Purpose: To investigate the pathogenic potential and sites of retinal pigment epithelium-specific 65-kDa protein (RPE65) for inducing experimental autoimmune uveitis (EAU) in Lewis rats.
Methods: Twenty-six peptides were chemically synthesized based on the amino acid sequences of human RPE65. These peptides spanned the entire RPE65 sequence. Each peptide was injected into a footpad and the peritoneum of Lewis rats. The eyes were examined by slit-lamp biomicroscopy, and the findings were correlated with the histological findings. The serum antibody titer and lymphocyte reactivity against each peptide was also determined by enzyme-liked immunosorbent assay (ELISA) and lymphocyte proliferation assay, respectively.

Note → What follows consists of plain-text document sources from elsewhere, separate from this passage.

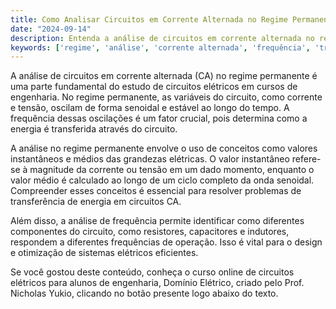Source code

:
 ```yaml
---
title: Como Analisar Circuitos em Corrente Alternada no Regime Permanente?
date: "2024-09-14"
description: Entenda a análise de circuitos em corrente alternada no regime permanente e a importância da frequência na transferência de energia.
keywords: ['regime', 'análise', 'corrente alternada', 'frequência', 'transferência de energia']
---
```


A análise de circuitos em corrente alternada (CA) no regime permanente é uma parte fundamental do estudo de circuitos elétricos em cursos de engenharia. No regime permanente, as variáveis do circuito, como corrente e tensão, oscilam de forma senoidal e estável ao longo do tempo. A frequência dessas oscilações é um fator crucial, pois determina como a energia é transferida através do circuito.

A análise no regime permanente envolve o uso de conceitos como valores instantâneos e médios das grandezas elétricas. O valor instantâneo refere-se à magnitude da corrente ou tensão em um dado momento, enquanto o valor médio é calculado ao longo de um ciclo completo da onda senoidal. Compreender esses conceitos é essencial para resolver problemas de transferência de energia em circuitos CA.

Além disso, a análise de frequência permite identificar como diferentes componentes do circuito, como resistores, capacitores e indutores, respondem a diferentes frequências de operação. Isso é vital para o design e otimização de sistemas elétricos eficientes.

Se você gostou deste conteúdo, conheça o curso online de circuitos elétricos para alunos de engenharia, Domínio Elétrico, criado pelo Prof. Nicholas Yukio, clicando no botão presente logo abaixo do texto.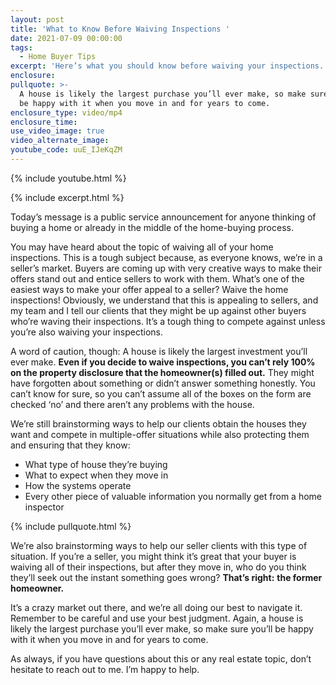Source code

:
 ```yaml
---
layout: post
title: 'What to Know Before Waiving Inspections '
date: 2021-07-09 00:00:00
tags:
  - Home Buyer Tips
excerpt: 'Here’s what you should know before waiving your inspections. '
enclosure:
pullquote: >-
  A house is likely the largest purchase you’ll ever make, so make sure you’ll
  be happy with it when you move in and for years to come.
enclosure_type: video/mp4
enclosure_time:
use_video_image: true
video_alternate_image:
youtube_code: uuE_IJeKqZM
---
```

{% include youtube.html %}

{% include excerpt.html %}

Today’s message is a public service announcement for anyone thinking of buying a home or already in the middle of the home-buying process.&nbsp;

You may have heard about the topic of waiving all of your home inspections. This is a tough subject because, as everyone knows, we’re in a seller’s market. Buyers are coming up with very creative ways to make their offers stand out and entice sellers to work with them. What’s one of the easiest ways to make your offer appeal to a seller? Waive the home inspections\! Obviously, we understand that this is appealing to sellers, and my team and I tell our clients that they might be up against other buyers who’re waving their inspections. It’s a tough thing to compete against unless you’re also waiving your inspections.&nbsp;

A word of caution, though: A house is likely the largest investment you’ll ever make. **Even if you decide to waive inspections, you can’t rely 100% on the property disclosure that the homeowner(s) filled out.** They might have forgotten about something or didn’t answer something honestly. You can’t know for sure, so you can’t assume all of the boxes on the form are checked ‘no’ and there aren’t any problems with the house.&nbsp;

We’re still brainstorming ways to help our clients obtain the houses they want and compete in multiple-offer situations while also protecting them and ensuring that they know:

* What type of house they’re buying
* What to expect when they move in
* How the systems operate
* Every other piece of valuable information you normally get from a home inspector

{% include pullquote.html %}

We’re also brainstorming ways to help our seller clients with this type of situation. If you’re a seller, you might think it’s great that your buyer is waiving all of their inspections, but after they move in, who do you think they’ll seek out the instant something goes wrong? **That’s right:** **the former homeowner.**&nbsp;

It’s a crazy market out there, and we’re all doing our best to navigate it. Remember to be careful and use your best judgment. Again, a house is likely the largest purchase you’ll ever make, so make sure you’ll be happy with it when you move in and for years to come.&nbsp;

As always, if you have questions about this or any real estate topic, don’t hesitate to reach out to me. I’m happy to help.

Results: Active immunization of rats resulted in the induction of EAU with 14 (3 severe and 11 mild) of the 26 peptides. The clinical course of the EAU was similar to that induced by the injection of retinal antigens such as S-antigen or inter-photoreceptor retinoid binding protein (IRBP). However, the histopathologic changes differed from the EAU induced by these retinal antigens. The inflammation was induced mainly from the retinal pigment epithelium (RPE) and the choroid, while the retina was relatively well-preserved except for some granulomatous changes adjacent to the RPE.
Conclusions: Active immunization with peptides making up RPE65 will induce EAU. RPE65 has multiple EAU-inducing sites for Lewis rats.